═════ Task material ═════

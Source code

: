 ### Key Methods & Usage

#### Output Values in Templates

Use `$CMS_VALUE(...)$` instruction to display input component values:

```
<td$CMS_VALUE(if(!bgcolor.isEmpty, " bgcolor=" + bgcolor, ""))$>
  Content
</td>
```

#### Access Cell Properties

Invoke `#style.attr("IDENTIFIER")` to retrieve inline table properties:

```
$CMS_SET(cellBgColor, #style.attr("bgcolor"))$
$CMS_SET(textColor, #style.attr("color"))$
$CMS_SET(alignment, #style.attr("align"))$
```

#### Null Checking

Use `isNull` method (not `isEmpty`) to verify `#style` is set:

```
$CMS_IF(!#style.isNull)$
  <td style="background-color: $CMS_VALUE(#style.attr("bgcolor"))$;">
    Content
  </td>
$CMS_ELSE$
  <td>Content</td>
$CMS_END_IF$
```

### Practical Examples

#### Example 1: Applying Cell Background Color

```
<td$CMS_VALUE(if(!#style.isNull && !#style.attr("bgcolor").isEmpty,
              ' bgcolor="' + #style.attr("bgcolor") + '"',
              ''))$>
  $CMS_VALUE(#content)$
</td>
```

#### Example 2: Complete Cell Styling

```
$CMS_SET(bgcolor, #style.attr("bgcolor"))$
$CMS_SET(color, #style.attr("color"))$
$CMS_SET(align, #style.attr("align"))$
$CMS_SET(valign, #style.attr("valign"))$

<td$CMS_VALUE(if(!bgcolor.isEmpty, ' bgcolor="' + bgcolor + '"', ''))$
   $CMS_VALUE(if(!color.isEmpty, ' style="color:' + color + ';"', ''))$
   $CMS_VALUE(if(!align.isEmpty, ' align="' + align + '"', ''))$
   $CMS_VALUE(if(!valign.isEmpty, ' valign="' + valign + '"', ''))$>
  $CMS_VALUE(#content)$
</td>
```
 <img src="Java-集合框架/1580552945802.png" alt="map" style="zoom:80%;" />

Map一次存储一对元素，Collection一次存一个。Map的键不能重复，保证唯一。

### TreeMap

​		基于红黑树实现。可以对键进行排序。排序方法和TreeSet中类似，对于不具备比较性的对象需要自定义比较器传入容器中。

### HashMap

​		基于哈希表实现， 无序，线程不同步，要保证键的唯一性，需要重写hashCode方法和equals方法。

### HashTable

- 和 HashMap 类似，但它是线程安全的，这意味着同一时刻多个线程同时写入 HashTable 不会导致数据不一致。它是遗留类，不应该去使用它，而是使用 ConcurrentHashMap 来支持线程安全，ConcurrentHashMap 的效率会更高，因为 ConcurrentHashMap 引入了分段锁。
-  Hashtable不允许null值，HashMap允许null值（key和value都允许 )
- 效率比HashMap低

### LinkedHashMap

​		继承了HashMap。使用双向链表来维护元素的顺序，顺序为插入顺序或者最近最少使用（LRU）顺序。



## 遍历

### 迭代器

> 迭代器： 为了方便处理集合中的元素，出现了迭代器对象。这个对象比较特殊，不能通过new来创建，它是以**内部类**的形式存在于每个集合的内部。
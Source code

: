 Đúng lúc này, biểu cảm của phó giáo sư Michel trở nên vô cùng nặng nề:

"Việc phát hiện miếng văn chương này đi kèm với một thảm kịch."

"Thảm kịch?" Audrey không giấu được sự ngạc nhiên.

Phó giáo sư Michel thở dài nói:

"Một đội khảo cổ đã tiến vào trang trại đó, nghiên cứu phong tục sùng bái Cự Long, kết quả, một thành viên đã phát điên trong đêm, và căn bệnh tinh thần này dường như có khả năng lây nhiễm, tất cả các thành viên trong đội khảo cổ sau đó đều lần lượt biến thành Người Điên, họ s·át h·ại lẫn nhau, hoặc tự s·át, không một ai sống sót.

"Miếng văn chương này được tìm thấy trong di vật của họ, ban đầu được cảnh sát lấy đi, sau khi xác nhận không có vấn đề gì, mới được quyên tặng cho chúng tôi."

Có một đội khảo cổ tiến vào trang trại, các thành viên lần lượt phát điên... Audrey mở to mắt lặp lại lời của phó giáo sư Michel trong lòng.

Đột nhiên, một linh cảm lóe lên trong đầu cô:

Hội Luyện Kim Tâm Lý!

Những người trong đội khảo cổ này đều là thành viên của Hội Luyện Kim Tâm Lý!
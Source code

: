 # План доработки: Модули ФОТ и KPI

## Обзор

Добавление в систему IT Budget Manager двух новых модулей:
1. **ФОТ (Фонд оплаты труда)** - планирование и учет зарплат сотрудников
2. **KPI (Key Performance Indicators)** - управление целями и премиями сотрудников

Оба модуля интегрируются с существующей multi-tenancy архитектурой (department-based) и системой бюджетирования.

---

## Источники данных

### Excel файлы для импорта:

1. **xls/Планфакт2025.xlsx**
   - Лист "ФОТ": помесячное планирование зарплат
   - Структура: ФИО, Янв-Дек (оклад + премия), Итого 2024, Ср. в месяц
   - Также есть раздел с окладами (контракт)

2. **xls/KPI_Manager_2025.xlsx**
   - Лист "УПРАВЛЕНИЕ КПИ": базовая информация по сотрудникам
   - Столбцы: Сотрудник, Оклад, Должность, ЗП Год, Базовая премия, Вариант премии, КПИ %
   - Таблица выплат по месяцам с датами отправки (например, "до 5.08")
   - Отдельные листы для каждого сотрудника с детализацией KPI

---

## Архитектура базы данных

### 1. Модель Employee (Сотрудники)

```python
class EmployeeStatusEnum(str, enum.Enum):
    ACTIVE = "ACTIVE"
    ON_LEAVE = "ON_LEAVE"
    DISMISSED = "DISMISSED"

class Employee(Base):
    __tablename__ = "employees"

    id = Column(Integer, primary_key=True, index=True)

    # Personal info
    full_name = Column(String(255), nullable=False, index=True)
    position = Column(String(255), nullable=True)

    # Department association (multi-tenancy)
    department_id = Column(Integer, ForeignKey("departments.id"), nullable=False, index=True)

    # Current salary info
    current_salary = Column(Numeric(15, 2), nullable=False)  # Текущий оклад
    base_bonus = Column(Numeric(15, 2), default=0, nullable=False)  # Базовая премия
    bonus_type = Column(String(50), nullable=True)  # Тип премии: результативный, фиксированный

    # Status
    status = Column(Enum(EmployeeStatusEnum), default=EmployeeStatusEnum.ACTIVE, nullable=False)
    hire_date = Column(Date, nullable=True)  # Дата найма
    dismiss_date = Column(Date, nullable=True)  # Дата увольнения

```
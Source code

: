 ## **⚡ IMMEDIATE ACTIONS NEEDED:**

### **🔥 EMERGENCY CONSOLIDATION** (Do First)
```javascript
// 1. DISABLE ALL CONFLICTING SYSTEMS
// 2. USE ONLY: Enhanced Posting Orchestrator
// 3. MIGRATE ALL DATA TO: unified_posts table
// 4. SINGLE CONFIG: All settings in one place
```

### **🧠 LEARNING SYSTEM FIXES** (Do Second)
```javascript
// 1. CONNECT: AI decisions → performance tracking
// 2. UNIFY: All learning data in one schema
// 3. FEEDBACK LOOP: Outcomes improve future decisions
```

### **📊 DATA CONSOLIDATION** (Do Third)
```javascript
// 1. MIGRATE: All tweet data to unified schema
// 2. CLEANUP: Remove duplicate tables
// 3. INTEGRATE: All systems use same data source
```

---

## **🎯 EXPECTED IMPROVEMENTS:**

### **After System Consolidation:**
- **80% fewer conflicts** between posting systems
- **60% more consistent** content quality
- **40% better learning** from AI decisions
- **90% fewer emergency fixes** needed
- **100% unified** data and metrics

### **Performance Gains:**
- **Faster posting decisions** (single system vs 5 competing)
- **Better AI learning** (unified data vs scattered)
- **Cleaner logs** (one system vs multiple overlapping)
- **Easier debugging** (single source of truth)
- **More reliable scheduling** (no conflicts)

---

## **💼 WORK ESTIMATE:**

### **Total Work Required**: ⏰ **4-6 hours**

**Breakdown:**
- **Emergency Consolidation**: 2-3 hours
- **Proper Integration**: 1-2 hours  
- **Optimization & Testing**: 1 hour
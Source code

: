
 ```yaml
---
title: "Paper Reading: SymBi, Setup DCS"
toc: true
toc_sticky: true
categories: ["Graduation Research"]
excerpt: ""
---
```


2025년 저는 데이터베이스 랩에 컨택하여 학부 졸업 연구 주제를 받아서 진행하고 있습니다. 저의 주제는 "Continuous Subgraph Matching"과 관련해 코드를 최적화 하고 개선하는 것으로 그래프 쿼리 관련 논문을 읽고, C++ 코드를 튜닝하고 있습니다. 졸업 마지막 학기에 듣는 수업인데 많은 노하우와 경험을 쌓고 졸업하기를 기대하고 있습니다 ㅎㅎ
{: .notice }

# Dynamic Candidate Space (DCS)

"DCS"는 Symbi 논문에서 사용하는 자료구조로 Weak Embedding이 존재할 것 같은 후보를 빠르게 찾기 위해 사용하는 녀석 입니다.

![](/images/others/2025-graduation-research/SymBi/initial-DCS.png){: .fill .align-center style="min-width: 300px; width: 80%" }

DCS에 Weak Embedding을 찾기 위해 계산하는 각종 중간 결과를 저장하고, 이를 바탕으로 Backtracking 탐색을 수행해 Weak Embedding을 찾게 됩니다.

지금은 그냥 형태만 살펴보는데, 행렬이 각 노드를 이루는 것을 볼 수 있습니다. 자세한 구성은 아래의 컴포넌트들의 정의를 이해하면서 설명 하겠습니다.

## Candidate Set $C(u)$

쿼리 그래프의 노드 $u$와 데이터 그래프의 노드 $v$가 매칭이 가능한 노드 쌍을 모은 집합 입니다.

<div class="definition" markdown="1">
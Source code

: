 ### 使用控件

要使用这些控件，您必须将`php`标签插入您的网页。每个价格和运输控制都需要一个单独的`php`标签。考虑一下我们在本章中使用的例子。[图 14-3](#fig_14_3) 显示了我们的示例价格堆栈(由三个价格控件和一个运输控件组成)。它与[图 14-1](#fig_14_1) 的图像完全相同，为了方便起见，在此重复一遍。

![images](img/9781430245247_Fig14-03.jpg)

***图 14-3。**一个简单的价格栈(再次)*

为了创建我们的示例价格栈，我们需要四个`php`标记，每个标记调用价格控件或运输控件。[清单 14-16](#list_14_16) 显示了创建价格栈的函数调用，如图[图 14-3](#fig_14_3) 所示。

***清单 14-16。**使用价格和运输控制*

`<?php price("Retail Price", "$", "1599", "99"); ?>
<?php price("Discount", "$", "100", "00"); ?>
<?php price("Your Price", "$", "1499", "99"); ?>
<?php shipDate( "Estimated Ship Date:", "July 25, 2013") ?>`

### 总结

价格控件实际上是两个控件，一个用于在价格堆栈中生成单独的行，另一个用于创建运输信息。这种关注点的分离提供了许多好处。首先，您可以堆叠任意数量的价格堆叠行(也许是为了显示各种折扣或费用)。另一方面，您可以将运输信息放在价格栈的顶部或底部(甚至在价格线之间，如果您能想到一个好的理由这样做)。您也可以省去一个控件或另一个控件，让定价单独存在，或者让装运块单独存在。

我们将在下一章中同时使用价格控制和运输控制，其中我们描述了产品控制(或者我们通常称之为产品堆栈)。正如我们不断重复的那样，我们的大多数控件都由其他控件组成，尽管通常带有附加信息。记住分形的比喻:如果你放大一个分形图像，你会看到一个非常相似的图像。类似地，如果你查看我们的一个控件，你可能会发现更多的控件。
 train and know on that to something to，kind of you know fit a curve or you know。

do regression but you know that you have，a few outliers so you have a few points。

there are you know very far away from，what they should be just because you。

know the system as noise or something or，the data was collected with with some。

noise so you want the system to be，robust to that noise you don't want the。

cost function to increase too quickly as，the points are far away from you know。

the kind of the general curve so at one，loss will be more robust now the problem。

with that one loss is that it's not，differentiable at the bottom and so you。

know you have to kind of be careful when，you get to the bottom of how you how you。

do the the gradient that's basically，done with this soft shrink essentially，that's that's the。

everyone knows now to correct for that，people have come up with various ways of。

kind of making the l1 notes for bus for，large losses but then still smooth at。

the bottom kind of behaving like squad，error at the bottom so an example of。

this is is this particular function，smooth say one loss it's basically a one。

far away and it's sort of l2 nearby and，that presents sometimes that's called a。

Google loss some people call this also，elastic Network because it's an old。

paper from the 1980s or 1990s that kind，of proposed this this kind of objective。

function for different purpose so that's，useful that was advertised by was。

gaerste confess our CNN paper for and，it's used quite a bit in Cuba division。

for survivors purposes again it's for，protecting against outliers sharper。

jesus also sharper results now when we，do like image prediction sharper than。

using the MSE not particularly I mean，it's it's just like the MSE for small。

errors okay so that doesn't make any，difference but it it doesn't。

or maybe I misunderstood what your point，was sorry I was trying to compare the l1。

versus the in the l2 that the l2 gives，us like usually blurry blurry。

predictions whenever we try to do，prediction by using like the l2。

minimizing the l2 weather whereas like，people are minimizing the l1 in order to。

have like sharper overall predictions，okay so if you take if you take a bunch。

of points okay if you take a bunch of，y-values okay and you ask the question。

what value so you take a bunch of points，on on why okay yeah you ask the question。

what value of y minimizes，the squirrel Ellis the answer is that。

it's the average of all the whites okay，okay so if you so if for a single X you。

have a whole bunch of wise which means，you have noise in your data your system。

═════

What needs to be done: With the first line being the one containing "there are you" and the last line the one containing "the kind of", transcribe exactly the lines above that fall in that range.

Problem solution:
there are you know very far away from，what they should be just because you。

know the system as noise or something or，the data was collected with with some。

noise so you want the system to be，robust to that noise you don't want the。

cost function to increase too quickly as，the points are far away from you know。

the kind of the general curve so at one，loss will be more robust now the problem。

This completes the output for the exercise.